Of course, for a gardener, there is no off season, since the time not actively gardening is spent evaluating the past season and planning for the next season.
My main project for October (before the snow fell) was cleaning up some of the wildness in my front yard – I had let perennials reseed for several years in an overly rambunctious cottage-garden look.
There were salvia everywhere – which is a nice perennial, but gets floppy by mid-season and spreads new plants almost invasively. Particularly stubborn was the cranesbill – a perennial geranium variety that spreads broadly and is well suited to limited water with a long carrot-like root. It had branched all over one section of the garden, overtaking flax, day lilies, penstemon, coneflower and more. I decided I was done with both salvia and cranesbill.
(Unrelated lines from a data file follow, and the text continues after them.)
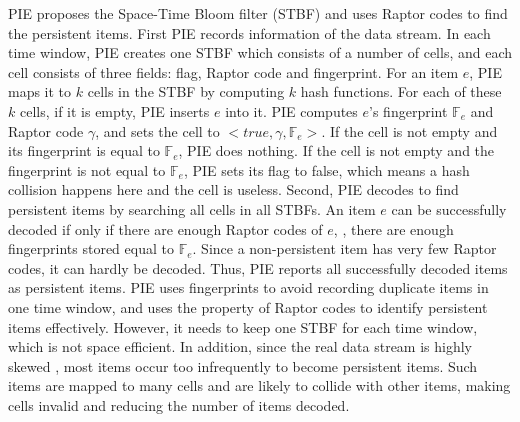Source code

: PIE proposes the Space-Time Bloom filter (STBF) and uses Raptor codes\cite{raptorcode} to find the persistent items.
First PIE records information of the data stream.
In each time window, PIE creates one STBF which consists of a number of cells, and each cell consists of three fields: flag, Raptor code and fingerprint.
For an item $e$, PIE maps it to $k$ cells in the STBF by computing $k$ hash functions.
For each of these $k$ cells, if it is empty, PIE inserts $e$ into it.
PIE computes $e$'s fingerprint $\mathbb{F}_e$ and Raptor code $\gamma$, and sets the cell to $<true, \gamma, \mathbb{F}_e>$.
If the cell is not empty and its fingerprint is equal to $\mathbb{F}_e$, PIE does nothing.
If the cell is not empty and the fingerprint is not equal to $\mathbb{F}_e$, PIE sets its flag to false, which means a hash collision happens here and the cell is useless.
Second, PIE decodes to find persistent items by searching all cells in all STBFs.
An item $e$ can be successfully decoded if only if there are enough Raptor codes of $e$, \ie, there are enough fingerprints stored equal to $\mathbb{F}_e$.
Since a non-persistent item has very few Raptor codes, it can hardly be decoded.
Thus, PIE reports all successfully decoded items as persistent items.
PIE uses fingerprints to avoid recording duplicate items in one time window, and uses the property of Raptor codes to identify persistent items effectively.
However, it needs to keep one STBF for each time window, which is not space efficient.
In addition, since the real data stream is highly skewed \cite{asketch, sketchsurvey, zipf, powerlaw}, most items occur too infrequently to become persistent items.
Such items are mapped to many cells and are likely to collide with other items, making cells invalid and reducing the number of items decoded.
Among the perennials were many weeds and tree seedlings from my Siberian Elm that cascades seeds every year like it is regenerating after an apocalypse!
While I was digging up roots and trying to restore order, I was already thinking of spring. Should I try some different perennials, or should I just add a few more coneflowers and penstemon and resist my urge to over-plant? Or should I fill in with some annuals?
Fall can be a good time to plant perennials, but I held off on the decision – maybe because it is more fun to think about it all winter! And because I want to make sure I have all the weeds and unwanted roots taken care of before I plant anything new. I can do another deep weeding of whatever sprouts in the spring before I commit to new ideas.
The “off season” activities of evaluating and planning are the least visible part of gardening, but perhaps the most important. The same is true for my work, relationships, and even my soul. There are times of visible growth and beauty, but the depth of thought and care in the off seasons can lead to the fruitfulness and flourishing.
And because in Denver, seasons are truly “off” – I am hoping that once the snow melts I will have a chance to do one last fall gardening activity – planting bulbs. One year I planted daffodils on Thanksgiving Day after putting the turkey in the oven!